26. Jezus antwoordde: "Luister goed! Jullie zoeken Mij niet omdat jullie Mij wonderen hebben zien doen. Maar jullie zoeken Mij omdat jullie brood van Mij hebben gekregen en genoeg hebben kunnen eten.
27. Maar jullie moeten je niet zo druk maken over gewoon eten. Gewoon eten is ook weer gauw verdwenen. Zoek liever naar het eten dat eeuwig leven geeft. De Mensenzoon kan dat aan jullie geven. Want God de Vader heeft Mij daarvoor de macht en het recht gegeven."

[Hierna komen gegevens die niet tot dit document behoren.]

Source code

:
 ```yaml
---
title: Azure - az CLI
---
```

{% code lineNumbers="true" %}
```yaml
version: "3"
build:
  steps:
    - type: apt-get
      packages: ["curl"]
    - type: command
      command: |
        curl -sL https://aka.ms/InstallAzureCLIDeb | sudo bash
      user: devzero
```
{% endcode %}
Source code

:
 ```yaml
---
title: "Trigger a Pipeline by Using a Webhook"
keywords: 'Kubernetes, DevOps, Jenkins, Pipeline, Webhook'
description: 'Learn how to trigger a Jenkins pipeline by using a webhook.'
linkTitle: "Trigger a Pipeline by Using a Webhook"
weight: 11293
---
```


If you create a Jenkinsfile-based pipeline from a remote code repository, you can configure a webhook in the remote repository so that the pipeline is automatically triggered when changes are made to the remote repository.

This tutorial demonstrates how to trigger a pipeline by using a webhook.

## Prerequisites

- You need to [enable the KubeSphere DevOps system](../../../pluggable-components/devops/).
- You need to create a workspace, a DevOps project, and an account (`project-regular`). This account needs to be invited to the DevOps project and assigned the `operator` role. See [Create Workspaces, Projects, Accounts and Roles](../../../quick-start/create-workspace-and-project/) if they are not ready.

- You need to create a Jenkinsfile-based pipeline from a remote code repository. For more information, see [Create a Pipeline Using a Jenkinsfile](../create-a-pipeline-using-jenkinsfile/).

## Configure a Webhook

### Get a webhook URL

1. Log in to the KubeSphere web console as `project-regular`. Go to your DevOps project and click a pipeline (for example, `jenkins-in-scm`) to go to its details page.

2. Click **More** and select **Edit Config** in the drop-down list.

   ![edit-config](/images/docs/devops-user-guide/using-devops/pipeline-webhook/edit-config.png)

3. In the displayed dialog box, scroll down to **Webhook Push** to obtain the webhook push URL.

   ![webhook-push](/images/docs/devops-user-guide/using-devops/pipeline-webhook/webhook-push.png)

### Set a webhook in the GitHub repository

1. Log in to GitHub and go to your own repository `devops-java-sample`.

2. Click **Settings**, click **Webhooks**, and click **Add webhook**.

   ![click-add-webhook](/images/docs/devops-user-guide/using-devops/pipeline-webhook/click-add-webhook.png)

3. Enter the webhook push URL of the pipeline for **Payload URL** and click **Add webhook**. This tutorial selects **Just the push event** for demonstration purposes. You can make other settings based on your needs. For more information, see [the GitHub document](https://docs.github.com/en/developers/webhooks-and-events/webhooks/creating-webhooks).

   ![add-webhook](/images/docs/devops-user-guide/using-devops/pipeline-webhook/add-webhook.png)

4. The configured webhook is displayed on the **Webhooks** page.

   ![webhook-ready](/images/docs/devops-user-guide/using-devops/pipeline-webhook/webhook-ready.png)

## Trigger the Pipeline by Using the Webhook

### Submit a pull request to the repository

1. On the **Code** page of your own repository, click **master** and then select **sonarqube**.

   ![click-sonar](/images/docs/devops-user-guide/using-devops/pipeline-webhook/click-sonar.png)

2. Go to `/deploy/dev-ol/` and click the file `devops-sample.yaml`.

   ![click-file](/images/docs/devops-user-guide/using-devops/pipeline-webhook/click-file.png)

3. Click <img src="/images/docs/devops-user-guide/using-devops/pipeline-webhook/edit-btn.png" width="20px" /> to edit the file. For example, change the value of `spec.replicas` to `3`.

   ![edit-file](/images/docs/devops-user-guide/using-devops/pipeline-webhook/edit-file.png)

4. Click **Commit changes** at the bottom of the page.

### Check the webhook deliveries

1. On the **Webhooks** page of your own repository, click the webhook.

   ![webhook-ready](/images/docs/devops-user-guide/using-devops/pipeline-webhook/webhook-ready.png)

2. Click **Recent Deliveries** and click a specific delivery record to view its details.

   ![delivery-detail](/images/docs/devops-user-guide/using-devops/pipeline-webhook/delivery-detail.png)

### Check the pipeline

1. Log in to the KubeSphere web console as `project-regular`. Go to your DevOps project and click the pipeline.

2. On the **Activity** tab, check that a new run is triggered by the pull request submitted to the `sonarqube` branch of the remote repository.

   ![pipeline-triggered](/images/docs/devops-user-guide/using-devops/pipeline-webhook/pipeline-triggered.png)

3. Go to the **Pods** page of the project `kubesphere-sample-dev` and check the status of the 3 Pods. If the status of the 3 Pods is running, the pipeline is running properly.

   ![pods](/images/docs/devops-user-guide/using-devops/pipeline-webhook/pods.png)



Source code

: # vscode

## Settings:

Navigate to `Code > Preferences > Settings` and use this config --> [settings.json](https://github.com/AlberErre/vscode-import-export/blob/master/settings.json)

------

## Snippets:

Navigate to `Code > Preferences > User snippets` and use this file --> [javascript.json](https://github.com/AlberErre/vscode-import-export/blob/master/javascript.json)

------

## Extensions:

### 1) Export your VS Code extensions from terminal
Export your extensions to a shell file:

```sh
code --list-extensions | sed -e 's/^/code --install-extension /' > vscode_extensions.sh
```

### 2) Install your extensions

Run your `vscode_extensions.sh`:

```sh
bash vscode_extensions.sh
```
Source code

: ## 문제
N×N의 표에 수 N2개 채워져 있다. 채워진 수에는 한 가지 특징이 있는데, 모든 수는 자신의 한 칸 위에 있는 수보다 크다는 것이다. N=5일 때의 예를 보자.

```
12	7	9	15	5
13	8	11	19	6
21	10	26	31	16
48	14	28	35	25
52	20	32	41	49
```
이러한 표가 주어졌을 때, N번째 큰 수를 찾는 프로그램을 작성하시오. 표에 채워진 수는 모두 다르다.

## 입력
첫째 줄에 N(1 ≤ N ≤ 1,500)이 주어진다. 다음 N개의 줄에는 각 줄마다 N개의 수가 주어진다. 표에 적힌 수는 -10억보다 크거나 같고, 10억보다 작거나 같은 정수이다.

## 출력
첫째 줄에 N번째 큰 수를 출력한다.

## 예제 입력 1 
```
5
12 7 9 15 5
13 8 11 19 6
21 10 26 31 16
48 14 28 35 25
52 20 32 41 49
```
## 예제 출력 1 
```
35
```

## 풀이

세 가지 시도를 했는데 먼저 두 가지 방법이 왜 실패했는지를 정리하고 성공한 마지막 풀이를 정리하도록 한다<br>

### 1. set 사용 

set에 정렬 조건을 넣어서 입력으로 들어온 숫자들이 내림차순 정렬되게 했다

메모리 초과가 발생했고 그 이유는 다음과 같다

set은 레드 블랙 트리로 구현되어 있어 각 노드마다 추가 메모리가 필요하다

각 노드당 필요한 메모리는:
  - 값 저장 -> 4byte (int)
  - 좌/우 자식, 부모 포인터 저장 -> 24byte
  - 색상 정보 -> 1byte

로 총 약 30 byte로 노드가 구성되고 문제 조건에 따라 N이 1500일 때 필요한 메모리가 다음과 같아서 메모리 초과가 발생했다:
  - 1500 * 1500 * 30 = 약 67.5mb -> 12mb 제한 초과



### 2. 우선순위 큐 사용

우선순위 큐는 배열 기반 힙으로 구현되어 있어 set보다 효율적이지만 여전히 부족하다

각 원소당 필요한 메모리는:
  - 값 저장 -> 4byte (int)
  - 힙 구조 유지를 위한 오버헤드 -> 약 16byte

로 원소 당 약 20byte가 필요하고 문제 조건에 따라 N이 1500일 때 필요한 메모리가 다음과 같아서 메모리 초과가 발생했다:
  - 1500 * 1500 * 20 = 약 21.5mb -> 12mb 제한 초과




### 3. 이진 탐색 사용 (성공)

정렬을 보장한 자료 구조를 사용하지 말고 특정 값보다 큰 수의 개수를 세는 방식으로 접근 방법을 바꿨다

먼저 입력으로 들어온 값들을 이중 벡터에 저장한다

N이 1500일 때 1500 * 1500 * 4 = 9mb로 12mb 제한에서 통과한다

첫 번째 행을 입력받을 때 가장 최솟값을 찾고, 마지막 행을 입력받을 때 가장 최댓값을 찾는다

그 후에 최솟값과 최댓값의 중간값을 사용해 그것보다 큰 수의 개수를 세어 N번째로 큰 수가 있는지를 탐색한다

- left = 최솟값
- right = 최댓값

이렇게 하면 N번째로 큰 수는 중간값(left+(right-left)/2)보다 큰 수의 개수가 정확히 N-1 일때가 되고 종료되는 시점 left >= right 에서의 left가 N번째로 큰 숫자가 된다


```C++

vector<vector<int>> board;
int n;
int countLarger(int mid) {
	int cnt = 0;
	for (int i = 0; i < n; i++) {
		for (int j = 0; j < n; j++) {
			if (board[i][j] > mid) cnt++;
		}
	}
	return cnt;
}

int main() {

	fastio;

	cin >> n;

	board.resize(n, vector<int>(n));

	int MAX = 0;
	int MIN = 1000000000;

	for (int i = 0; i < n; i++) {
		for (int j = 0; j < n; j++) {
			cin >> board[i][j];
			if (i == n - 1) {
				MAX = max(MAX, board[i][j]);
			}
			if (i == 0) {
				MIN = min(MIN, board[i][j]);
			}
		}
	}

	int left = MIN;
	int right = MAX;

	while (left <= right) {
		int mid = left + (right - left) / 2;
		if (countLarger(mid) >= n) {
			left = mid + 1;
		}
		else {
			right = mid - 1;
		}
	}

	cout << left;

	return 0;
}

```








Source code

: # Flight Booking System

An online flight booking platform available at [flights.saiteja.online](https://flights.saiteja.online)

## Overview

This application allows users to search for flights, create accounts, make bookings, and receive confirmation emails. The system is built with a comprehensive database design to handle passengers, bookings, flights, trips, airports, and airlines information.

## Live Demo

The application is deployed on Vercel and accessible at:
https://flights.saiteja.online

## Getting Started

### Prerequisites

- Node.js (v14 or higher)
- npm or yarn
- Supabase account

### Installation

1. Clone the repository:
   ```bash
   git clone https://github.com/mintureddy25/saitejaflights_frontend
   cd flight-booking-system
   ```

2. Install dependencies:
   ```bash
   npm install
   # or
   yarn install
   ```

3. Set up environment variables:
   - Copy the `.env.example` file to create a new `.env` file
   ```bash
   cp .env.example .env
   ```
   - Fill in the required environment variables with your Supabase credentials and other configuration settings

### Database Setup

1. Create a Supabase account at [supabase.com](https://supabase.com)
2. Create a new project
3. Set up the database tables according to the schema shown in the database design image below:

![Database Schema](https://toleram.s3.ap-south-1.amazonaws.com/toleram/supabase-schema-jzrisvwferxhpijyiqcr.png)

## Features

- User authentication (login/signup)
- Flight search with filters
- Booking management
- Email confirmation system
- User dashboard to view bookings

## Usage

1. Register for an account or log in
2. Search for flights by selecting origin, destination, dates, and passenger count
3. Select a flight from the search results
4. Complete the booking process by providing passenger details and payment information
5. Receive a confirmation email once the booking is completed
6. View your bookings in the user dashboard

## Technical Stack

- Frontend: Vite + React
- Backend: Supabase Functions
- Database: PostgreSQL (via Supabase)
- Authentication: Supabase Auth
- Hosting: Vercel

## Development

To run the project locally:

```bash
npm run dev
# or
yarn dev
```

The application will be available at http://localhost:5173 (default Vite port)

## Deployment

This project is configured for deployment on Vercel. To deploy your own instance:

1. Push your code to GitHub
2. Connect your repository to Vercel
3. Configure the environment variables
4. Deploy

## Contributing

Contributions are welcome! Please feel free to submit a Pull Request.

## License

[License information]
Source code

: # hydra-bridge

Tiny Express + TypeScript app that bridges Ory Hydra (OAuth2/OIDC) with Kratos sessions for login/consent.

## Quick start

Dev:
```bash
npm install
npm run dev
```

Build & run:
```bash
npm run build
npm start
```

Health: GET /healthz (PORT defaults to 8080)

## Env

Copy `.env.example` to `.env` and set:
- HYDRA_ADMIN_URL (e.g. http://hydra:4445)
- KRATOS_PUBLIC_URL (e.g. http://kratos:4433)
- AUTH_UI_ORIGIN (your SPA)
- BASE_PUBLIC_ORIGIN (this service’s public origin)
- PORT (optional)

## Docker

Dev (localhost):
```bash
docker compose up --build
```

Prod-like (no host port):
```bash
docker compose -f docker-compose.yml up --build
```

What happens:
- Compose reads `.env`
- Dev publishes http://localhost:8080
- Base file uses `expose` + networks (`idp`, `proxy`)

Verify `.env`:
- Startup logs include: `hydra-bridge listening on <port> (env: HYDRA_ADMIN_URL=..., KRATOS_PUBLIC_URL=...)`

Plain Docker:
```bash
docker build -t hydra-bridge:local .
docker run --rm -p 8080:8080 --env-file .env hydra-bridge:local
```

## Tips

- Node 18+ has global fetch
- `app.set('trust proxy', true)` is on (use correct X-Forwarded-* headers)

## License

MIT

28. Toen vroegen ze Hem: "Wat wil God dan dat we doen?"
29. Jezus antwoordde: "God wil dat jullie geloven in de Man die Hij heeft gestuurd."
30. Ze antwoordden Hem: "Welk bewijs geeft U ons dat we in U moeten geloven? Waaraan kunnen we dat zien? Wat voor teken geeft U ons?
31. Onze voorouders hebben in de woestijn manna gegeten. Dat staat in de Boeken: 'Hij gaf hen brood uit de hemel te eten.' [ Kunt U iets doen wat bijzonderder is dan dat? ]"
32. Jezus antwoordde: "Luister goed! Ik zeg jullie dat Mozes jullie niet het echte brood uit de hemel heeft gegeven. Mijn hemelse Vader geeft jullie het echte brood uit de hemel.